John Wheeler suggested in the 1960s that inside a black hole the fabric of spacetime might be reduced to a kind of quantum foam. Kip Thorne described the idea in his book Black Holes & Time Warps as follows (see Figure 1).
“This random, probabilistic froth is the thing of which the singularity is made, and the froth is governed by the laws of quantum gravity. In the froth, space does not have any definite shape (that is, any definite curvature, or even any definite topology). Instead, space has various probabilities for this, that, or another curvature and topology. For example, inside the singularity there might be a 0.1 percent probability for the curvature and topology of space to have the form shown in (a), and a 0.4 percent probability for the form in (b), and a 0.02 percent probability for the form in (c), and so on.”

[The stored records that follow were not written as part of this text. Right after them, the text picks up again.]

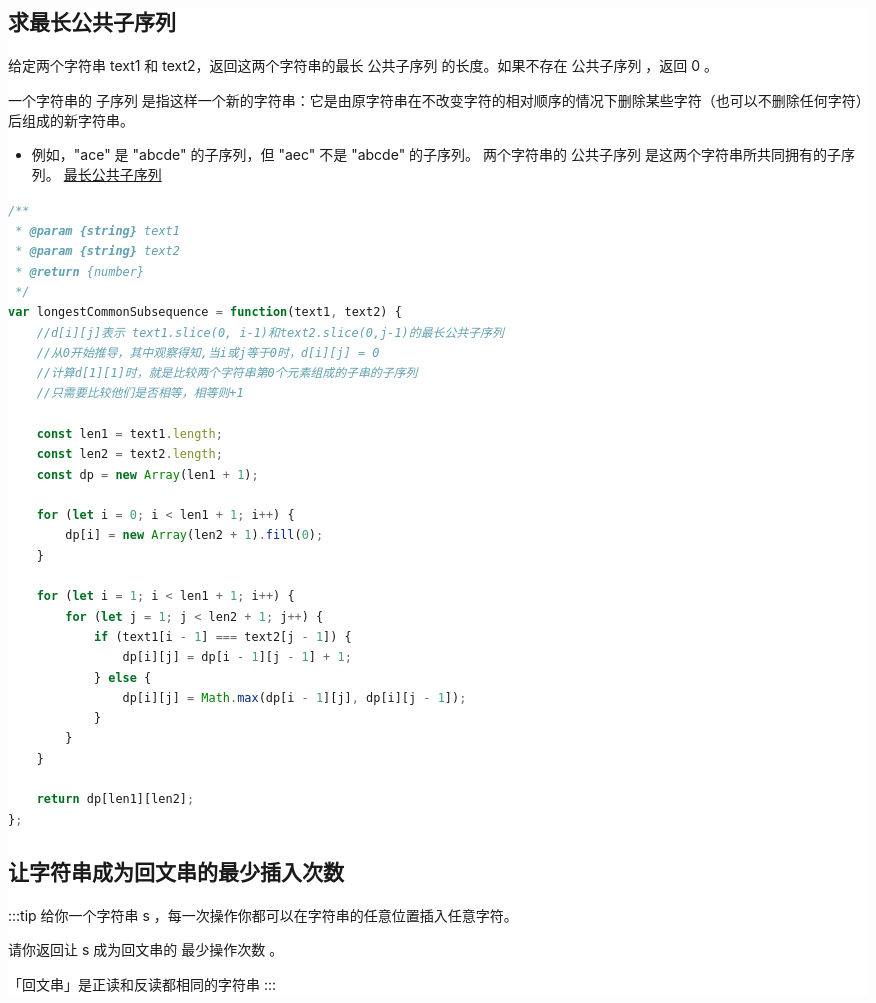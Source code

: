 ## 求最长公共子序列
给定两个字符串 text1 和 text2，返回这两个字符串的最长 公共子序列 的长度。如果不存在 公共子序列 ，返回 0 。

一个字符串的 子序列 是指这样一个新的字符串：它是由原字符串在不改变字符的相对顺序的情况下删除某些字符（也可以不删除任何字符）后组成的新字符串。

- 例如，"ace" 是 "abcde" 的子序列，但 "aec" 不是 "abcde" 的子序列。
两个字符串的 公共子序列 是这两个字符串所共同拥有的子序列。
[最长公共子序列](https://www.sohu.com/a/339112354_818692)
```js
/**
 * @param {string} text1
 * @param {string} text2
 * @return {number}
 */
var longestCommonSubsequence = function(text1, text2) {
    //d[i][j]表示 text1.slice(0, i-1)和text2.slice(0,j-1)的最长公共子序列
    //从0开始推导，其中观察得知,当i或j等于0时，d[i][j] = 0
    //计算d[1][1]时，就是比较两个字符串第0个元素组成的子串的子序列
    //只需要比较他们是否相等，相等则+1
    
    const len1 = text1.length;
    const len2 = text2.length;
    const dp = new Array(len1 + 1);

    for (let i = 0; i < len1 + 1; i++) {
        dp[i] = new Array(len2 + 1).fill(0);
    }

    for (let i = 1; i < len1 + 1; i++) {
        for (let j = 1; j < len2 + 1; j++) {
            if (text1[i - 1] === text2[j - 1]) {
                dp[i][j] = dp[i - 1][j - 1] + 1;
            } else {
                dp[i][j] = Math.max(dp[i - 1][j], dp[i][j - 1]);
            }
        }
    }

    return dp[len1][len2];
};
```


## 让字符串成为回文串的最少插入次数
:::tip
给你一个字符串 s ，每一次操作你都可以在字符串的任意位置插入任意字符。

请你返回让 s 成为回文串的 最少操作次数 。

「回文串」是正读和反读都相同的字符串
:::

In other words, perhaps we cannot say exactly what the properties of spacetime are in the immediate vicinity of a singularity, but perhaps we could characterize their distribution. By way of analogy, if we know that we are going to flip a fair coin a thousand times, we have no idea whether any particular flip will turn up heads or tails. But we can say that on average, we should expect about five hundred heads. Moreover, if we did the experiment many times we should expect a bell-curve shape (i.e., a normal distribution), so it is very unlikely, for example, that we would see more than six hundred heads.